Pepper
A highly extensible plattform for conversion and manipulation of linguistic data between an unbound set of formats. Pepper can be used stand-alone as a command line interface, or be integrated as an API into other software products.
Pepper modules
There are many modules for Pepper out there. Here we try to list all these modules we know about. If you have further modules or know about further modules, please let us know and write an email to saltnpepper@lists.hu-berlin.de.
To install further modules into an existing Pepper instance open the Pepper console and use command ‘is’:
pepper>is PATH_TO_PLUGIN
To update a module, open the Pepper console and use command ‘update’
update GROUP_ID::ARTIFACT_ID::REPOSITORY
If there is no existing module which fulfills your needs, you are free to implement your own module. With Pepper’s plug-in mechanism your module can easily be integrated into the Pepper plattform. The possibility of combining your new module with already existing ones lets you create completely new workflows. Please read the Module Developer’s Guide to get a detailed documentation of how to implement a Pepper module.
Importers
Importers are modules which map data from a format X to a Salt model. For more information about a Pepper’s workflow please take a look into Pepper’s user guide.

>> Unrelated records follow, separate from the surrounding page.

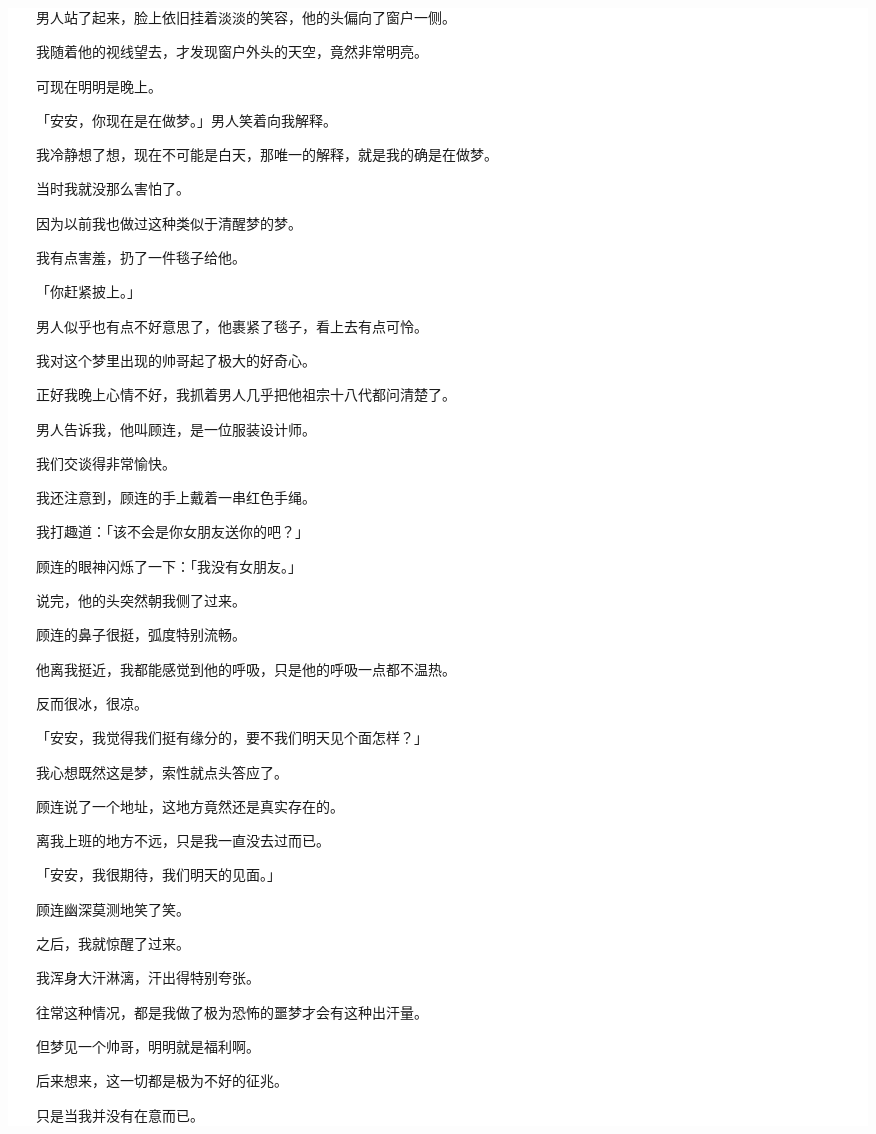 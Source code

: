 &emsp;&emsp;男人站了起来，脸上依旧挂着淡淡的笑容，他的头偏向了窗户一侧。  
  
&emsp;&emsp;我随着他的视线望去，才发现窗户外头的天空，竟然非常明亮。  
  
&emsp;&emsp;可现在明明是晚上。  
  
&emsp;&emsp;「安安，你现在是在做梦。」男人笑着向我解释。  
  
&emsp;&emsp;我冷静想了想，现在不可能是白天，那唯一的解释，就是我的确是在做梦。  
  
&emsp;&emsp;当时我就没那么害怕了。  
  
&emsp;&emsp;因为以前我也做过这种类似于清醒梦的梦。  
  
&emsp;&emsp;我有点害羞，扔了一件毯子给他。  
  
&emsp;&emsp;「你赶紧披上。」  
  
&emsp;&emsp;男人似乎也有点不好意思了，他裹紧了毯子，看上去有点可怜。  
  
&emsp;&emsp;我对这个梦里出现的帅哥起了极大的好奇心。  
  
&emsp;&emsp;正好我晚上心情不好，我抓着男人几乎把他祖宗十八代都问清楚了。  
  
&emsp;&emsp;男人告诉我，他叫顾连，是一位服装设计师。  
  
&emsp;&emsp;我们交谈得非常愉快。  
  
&emsp;&emsp;我还注意到，顾连的手上戴着一串红色手绳。  
  
&emsp;&emsp;我打趣道：「该不会是你女朋友送你的吧？」  
  
&emsp;&emsp;顾连的眼神闪烁了一下：「我没有女朋友。」  
  
&emsp;&emsp;说完，他的头突然朝我侧了过来。  
  
&emsp;&emsp;顾连的鼻子很挺，弧度特别流畅。  
  
&emsp;&emsp;他离我挺近，我都能感觉到他的呼吸，只是他的呼吸一点都不温热。  
  
&emsp;&emsp;反而很冰，很凉。  
  
&emsp;&emsp;「安安，我觉得我们挺有缘分的，要不我们明天见个面怎样？」  
  
&emsp;&emsp;我心想既然这是梦，索性就点头答应了。  
  
&emsp;&emsp;顾连说了一个地址，这地方竟然还是真实存在的。  
  
&emsp;&emsp;离我上班的地方不远，只是我一直没去过而已。  
  
&emsp;&emsp;「安安，我很期待，我们明天的见面。」  
  
&emsp;&emsp;顾连幽深莫测地笑了笑。  
  
&emsp;&emsp;之后，我就惊醒了过来。  
  
&emsp;&emsp;我浑身大汗淋漓，汗出得特别夸张。  
  
&emsp;&emsp;往常这种情况，都是我做了极为恐怖的噩梦才会有这种出汗量。  
  
&emsp;&emsp;但梦见一个帅哥，明明就是福利啊。  
  
&emsp;&emsp;后来想来，这一切都是极为不好的征兆。  
  
&emsp;&emsp;只是当我并没有在意而已。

Module name | Module description | Format names and versions |
---|---|---|
AldtImporter | The AldtImporter importer transforms data in aldt format used in the Perseus project to a Salt model. | aldt, 1.0; aldt, 1.5 |
CoNLLImporter | The CoNLLImporter importer transforms data in CoNLL format to a Salt model. | CoNLL, 1.0 |
CoraXMLImporter | The CoraXMLImporter importer transforms data in cora xml format to a Salt model. | coraXML, 1.0 |
DoNothingImporter | This is a dummy importer which imports nothing. | – |
EXMARaLDAImporter | The EXMARaLDAImporter transforms data in the exb format of EXMARaLDA to a Salt model. | EXMARaLDA, 1.0 |
ElanImporter | The ElanImporter transforms data in ELAN format to a Salt model. | elan, 4.5.0 |
GateImporter | The GateImporter transforms data in GATE’s xml format to a Salt model | GateDocument, 2.0; ateDocument, 3.0 |
GenericXMLImporter | Imports data coming from any XML file. The textual content of an element will be interpreted as a sequence of primary data. When processing the file, the importer will concatenate all these texts to an entire primary text. | xml, 1.0 |
GrAFImporter | The GrAFImporter transforms data in the GrAF format to a Salt model. | GrAF, 1.0 |
MMAX2Importer | The MMAX2Importer maps files produced by the MMAX2 tool to a Salt model. | mmax2, 1.0 |
PAULAImporter | The PAULA importer imports data comming from the PAULA format to a Salt model. | paula, 1.0 |
PTBImporter | The Penn Treebank importer transforms data in Penn Trebank bracketing format (ptb). to a Salt model. | PTB, 1.0 |
RSTImporter | This importer transforms data in rs3 format produced by the RST Tool (see: http://www.wagsoft.com/RSTTool/) to a Salt model. | rs3, 1.0 |
SaltXMLImporter | This importer imports a Salt model from a SaltXML representation. SaltXML is the native format to persist Salt. | SaltXML, 1.0 |
SpreadsheetImporter | This importer transforms data in the Excel format to a Salt model. | xls, 97-2008; xlsx, 2007+ |
TCFImporter | This importer transforms data in TCF format produced for instance by WebLicht (see http://weblicht.sfs.uni-tuebingen.de/) or WebAnno (see https://www.ukp.tu-darmstadt.de/software/webanno/) to a Salt model. | TCF, 0.4 |
TEIImporter | This importer transforms data in TEI format (see http://www.tei-c.org/index.xml) to a Salt model. Please note that this module only supports a subset of the TEI P5 guidelines. | TEI, P5 2.6.0 |
TextImporter | This importer imports a simple text document like .txt etc. . Even other documents can be imported as simple text. | txt, 0.0 |
Tiger2Importer | This importer transforms data in TigerXML and tiger2 format to a Salt model. | tiger2, 2.0.5; tigerXML, 1.0 |
TreetaggerImporter | This importer transforms data in TreeTagger format produced by the TreeTagger tool (see http://www.cis.uni-muenchen.de/~schmid/tools/TreeTagger/ to a Salt model. | treetagger, 1.0 |
UAMImporter | This importer transforms data in UAM format produced by the UAM corpus tool to a Salt model. | UAM, 1.0 |
Manipulators
With manipulators, the imported data can be extended for further annotations, merged together or processed in other ways. For more information about the architecture of Pepper please read Pepper’s user guide.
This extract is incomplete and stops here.